> [WORK INSTRUCTION]
Take every line of the material below that includes the string "kind" and copy it out.

> [MATERIAL FOR THIS TASK]
****
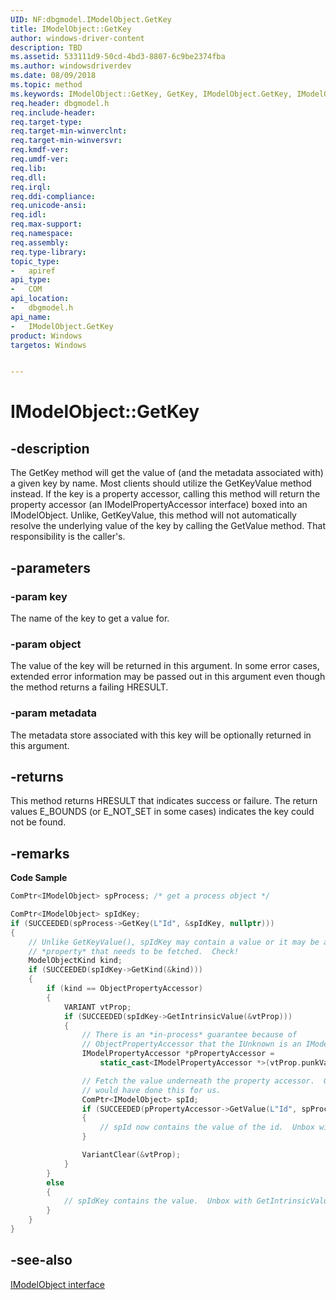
 ```yaml
---
UID: NF:dbgmodel.IModelObject.GetKey
title: IModelObject::GetKey
author: windows-driver-content
description: TBD
ms.assetid: 533111d9-50cd-4bd3-8807-6c9be2374fba
ms.author: windowsdriverdev
ms.date: 08/09/2018
ms.topic: method
ms.keywords: IModelObject::GetKey, GetKey, IModelObject.GetKey, IModelObject::GetKey, IModelObject.GetKey
req.header: dbgmodel.h
req.include-header:
req.target-type:
req.target-min-winverclnt:
req.target-min-winversvr:
req.kmdf-ver:
req.umdf-ver:
req.lib:
req.dll:
req.irql: 
req.ddi-compliance:
req.unicode-ansi:
req.idl:
req.max-support:
req.namespace:
req.assembly:
req.type-library: 
topic_type: 
-	apiref
api_type: 
-	COM
api_location: 
-	dbgmodel.h
api_name: 
-	IModelObject.GetKey
product: Windows
targetos: Windows


---
```


# IModelObject::GetKey


## -description

The GetKey method will get the value of (and the metadata associated with) a given key by name. Most clients should utilize the GetKeyValue method instead. If the key is a property accessor, calling this method will return the property accessor (an IModelPropertyAccessor interface) boxed into an IModelObject. Unlike, GetKeyValue, this method will not automatically resolve the underlying value of the key by calling the GetValue method. That responsibility is the caller's. 

## -parameters

### -param key
The name of the key to get a value for.

### -param object
The value of the key will be returned in this argument. In some error cases, extended error information may be passed out in this argument even though the method returns a failing HRESULT.

### -param metadata
The metadata store associated with this key will be optionally returned in this argument.

## -returns
This method returns HRESULT that indicates success or failure.  The return values E_BOUNDS (or E_NOT_SET in some cases) indicates the key could not be found.

## -remarks


**Code Sample**

```cpp
ComPtr<IModelObject> spProcess; /* get a process object */

ComPtr<IModelObject> spIdKey;
if (SUCCEEDED(spProcess->GetKey(L"Id", &spIdKey, nullptr)))
{
    // Unlike GetKeyValue(), spIdKey may contain a value or it may be a 
    // *property* that needs to be fetched.  Check!
    ModelObjectKind kind;
    if (SUCCEEDED(spIdKey->GetKind(&kind)))
    {
        if (kind == ObjectPropertyAccessor)
        {
            VARIANT vtProp; 
            if (SUCCEEDED(spIdKey->GetIntrinsicValue(&vtProp)))
            {
                // There is an *in-process* guarantee because of 
                // ObjectPropertyAccessor that the IUnknown is an IModelPropertyAccessor
                IModelPropertyAccessor *pPropertyAccessor = 
                    static_cast<IModelPropertyAccessor *>(vtProp.punkVal);

                // Fetch the value underneath the property accessor.  GetKeyValue 
                // would have done this for us.
                ComPtr<IModelObject> spId;
                if (SUCCEEDED(pPropertyAccessor->GetValue(L"Id", spProcess.Get(), &spId)))
                {
                    // spId now contains the value of the id.  Unbox with GetIntrinsicValueAs.
                }

                VariantClear(&vtProp);
            }
        }
        else
        {
            // spIdKey contains the value.  Unbox with GetIntrinsicValueAs.
        }
    }
}
```

## -see-also

[IModelObject interface](nn-dbgmodel-imodelobject.md)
****
> [RESPONSE BELOW]
    ModelObjectKind kind;
    if (SUCCEEDED(spIdKey->GetKind(&kind)))
        if (kind == ObjectPropertyAccessor)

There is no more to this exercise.